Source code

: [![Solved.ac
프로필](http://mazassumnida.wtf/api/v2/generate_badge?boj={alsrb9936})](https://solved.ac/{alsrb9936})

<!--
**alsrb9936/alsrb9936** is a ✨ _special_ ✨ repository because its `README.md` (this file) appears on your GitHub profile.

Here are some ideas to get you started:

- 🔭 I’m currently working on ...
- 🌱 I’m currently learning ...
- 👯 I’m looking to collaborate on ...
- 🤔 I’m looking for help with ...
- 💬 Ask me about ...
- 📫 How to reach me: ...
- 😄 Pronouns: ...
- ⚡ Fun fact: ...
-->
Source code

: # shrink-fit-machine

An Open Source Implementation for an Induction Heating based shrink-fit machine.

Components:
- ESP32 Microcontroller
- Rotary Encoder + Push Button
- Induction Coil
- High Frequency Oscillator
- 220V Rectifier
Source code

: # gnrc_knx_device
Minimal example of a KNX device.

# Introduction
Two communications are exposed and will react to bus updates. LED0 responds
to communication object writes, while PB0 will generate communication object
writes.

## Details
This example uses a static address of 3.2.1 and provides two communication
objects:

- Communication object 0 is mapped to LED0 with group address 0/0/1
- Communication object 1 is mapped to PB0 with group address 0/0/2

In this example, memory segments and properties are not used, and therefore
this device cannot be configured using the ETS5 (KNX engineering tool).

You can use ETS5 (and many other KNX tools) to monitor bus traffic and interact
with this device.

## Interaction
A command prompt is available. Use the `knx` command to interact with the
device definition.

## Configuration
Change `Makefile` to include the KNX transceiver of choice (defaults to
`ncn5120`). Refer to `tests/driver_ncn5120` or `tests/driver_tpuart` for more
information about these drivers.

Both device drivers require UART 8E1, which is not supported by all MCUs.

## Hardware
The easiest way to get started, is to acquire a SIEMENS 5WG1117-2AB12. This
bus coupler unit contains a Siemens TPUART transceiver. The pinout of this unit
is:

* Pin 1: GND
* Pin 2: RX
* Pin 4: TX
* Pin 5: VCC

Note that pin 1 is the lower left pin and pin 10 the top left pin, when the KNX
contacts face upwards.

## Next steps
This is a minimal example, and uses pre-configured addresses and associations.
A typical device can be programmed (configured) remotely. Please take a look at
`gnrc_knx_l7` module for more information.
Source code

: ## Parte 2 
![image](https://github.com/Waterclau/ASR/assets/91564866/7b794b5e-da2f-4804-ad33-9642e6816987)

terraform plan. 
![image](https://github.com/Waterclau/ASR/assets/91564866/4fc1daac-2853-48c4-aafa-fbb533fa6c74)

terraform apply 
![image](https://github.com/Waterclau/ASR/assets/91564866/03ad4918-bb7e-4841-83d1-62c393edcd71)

───

● EXERCISE INSTRUCTIONS: Among the lines of the listing above, which ones contain the word "more"? Show them.

● EXERCISE RESULT:
`ncn5120`). Refer to `tests/driver_ncn5120` or `tests/driver_tpuart` for more
`gnrc_knx_l7` module for more information.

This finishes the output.